> **Work request**: Find every line with the string "Explore" in the material below and copy it.

··· Available data

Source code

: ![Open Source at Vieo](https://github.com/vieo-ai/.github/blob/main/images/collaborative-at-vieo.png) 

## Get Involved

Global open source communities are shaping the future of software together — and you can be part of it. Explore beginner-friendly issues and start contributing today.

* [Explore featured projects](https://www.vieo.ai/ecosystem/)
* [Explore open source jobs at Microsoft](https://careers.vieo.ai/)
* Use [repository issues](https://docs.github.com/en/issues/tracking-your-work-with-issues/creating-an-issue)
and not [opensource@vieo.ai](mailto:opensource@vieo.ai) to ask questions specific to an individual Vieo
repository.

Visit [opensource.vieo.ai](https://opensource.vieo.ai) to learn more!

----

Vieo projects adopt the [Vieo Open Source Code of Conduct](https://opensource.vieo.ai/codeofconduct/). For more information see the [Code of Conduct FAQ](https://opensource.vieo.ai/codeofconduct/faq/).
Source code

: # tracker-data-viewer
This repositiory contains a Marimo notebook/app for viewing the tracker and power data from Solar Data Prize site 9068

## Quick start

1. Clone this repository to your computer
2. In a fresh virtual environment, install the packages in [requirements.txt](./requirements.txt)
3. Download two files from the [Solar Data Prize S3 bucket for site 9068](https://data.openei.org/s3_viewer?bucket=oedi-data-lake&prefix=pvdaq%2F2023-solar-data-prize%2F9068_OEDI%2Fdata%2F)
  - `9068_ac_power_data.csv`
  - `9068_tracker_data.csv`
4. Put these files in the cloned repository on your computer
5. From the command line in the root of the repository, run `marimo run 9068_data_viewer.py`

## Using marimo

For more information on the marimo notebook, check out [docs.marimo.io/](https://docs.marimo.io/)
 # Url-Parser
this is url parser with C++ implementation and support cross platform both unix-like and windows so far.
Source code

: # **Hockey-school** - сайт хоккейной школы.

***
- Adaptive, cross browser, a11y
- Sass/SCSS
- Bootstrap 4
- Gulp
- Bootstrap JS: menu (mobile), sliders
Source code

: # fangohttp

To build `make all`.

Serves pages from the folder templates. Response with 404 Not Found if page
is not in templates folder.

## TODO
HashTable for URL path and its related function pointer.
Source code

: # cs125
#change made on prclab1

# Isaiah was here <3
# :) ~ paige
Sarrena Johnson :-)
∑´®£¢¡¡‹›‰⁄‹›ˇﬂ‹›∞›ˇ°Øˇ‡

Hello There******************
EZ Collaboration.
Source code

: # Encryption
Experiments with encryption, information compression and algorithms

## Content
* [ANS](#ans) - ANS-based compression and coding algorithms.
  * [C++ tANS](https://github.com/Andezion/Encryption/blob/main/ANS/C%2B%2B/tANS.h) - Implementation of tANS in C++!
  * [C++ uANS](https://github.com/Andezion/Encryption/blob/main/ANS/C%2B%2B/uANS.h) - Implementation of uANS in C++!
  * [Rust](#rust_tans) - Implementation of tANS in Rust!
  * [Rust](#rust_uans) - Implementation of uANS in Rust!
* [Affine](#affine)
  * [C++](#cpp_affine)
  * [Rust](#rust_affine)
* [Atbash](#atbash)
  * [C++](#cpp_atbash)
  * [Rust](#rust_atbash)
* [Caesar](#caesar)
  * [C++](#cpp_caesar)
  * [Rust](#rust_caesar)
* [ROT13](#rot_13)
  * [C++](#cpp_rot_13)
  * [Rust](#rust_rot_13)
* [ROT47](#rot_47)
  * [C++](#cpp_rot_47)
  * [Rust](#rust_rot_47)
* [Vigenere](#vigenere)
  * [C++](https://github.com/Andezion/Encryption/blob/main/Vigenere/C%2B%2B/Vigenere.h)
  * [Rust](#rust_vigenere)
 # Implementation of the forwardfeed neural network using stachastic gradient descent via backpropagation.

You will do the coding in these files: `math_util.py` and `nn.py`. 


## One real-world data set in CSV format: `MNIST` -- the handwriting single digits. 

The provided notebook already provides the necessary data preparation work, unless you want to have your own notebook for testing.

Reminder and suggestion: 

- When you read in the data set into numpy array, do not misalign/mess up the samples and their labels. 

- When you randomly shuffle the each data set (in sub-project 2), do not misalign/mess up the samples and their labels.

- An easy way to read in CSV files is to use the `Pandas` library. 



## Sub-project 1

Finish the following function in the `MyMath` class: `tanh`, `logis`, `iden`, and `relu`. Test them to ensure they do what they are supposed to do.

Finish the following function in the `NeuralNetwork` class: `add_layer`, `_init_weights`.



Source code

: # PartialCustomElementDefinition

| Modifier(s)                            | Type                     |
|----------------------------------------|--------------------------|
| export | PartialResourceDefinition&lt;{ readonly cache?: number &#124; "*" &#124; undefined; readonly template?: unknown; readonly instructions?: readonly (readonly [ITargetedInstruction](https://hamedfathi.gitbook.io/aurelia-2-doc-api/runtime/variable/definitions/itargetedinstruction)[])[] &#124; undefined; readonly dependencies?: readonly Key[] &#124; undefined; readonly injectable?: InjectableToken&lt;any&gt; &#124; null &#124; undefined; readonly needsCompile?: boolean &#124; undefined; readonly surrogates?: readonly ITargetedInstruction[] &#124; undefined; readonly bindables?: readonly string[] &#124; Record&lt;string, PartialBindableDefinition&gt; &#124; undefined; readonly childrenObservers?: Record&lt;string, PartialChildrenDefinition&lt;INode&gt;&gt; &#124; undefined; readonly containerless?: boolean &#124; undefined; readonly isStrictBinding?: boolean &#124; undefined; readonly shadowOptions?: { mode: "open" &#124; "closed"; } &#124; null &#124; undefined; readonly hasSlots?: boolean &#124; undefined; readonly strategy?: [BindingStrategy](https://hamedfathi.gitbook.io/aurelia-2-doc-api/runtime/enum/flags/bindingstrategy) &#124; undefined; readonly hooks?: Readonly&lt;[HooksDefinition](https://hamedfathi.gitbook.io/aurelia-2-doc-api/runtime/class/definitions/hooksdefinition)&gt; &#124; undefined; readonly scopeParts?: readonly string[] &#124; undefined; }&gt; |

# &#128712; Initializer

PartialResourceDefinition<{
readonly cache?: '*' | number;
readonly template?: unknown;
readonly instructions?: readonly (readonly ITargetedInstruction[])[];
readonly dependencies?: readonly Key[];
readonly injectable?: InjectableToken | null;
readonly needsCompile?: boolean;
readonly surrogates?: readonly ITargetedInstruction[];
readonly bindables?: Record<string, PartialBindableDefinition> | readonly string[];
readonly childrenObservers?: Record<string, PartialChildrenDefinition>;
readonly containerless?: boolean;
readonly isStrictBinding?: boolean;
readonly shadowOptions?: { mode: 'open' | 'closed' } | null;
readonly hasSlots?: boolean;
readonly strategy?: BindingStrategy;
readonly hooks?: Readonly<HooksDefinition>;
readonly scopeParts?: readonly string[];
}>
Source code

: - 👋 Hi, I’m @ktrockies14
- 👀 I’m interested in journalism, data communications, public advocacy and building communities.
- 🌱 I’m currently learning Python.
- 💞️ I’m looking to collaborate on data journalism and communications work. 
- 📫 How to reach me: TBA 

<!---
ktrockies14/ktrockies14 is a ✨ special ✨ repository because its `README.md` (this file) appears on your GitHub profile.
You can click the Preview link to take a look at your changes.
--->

······

> **Solution**:
Global open source communities are shaping the future of software together — and you can be part of it. Explore beginner-friendly issues and start contributing today.
* [Explore featured projects](https://www.vieo.ai/ecosystem/)
* [Explore open source jobs at Microsoft](https://careers.vieo.ai/)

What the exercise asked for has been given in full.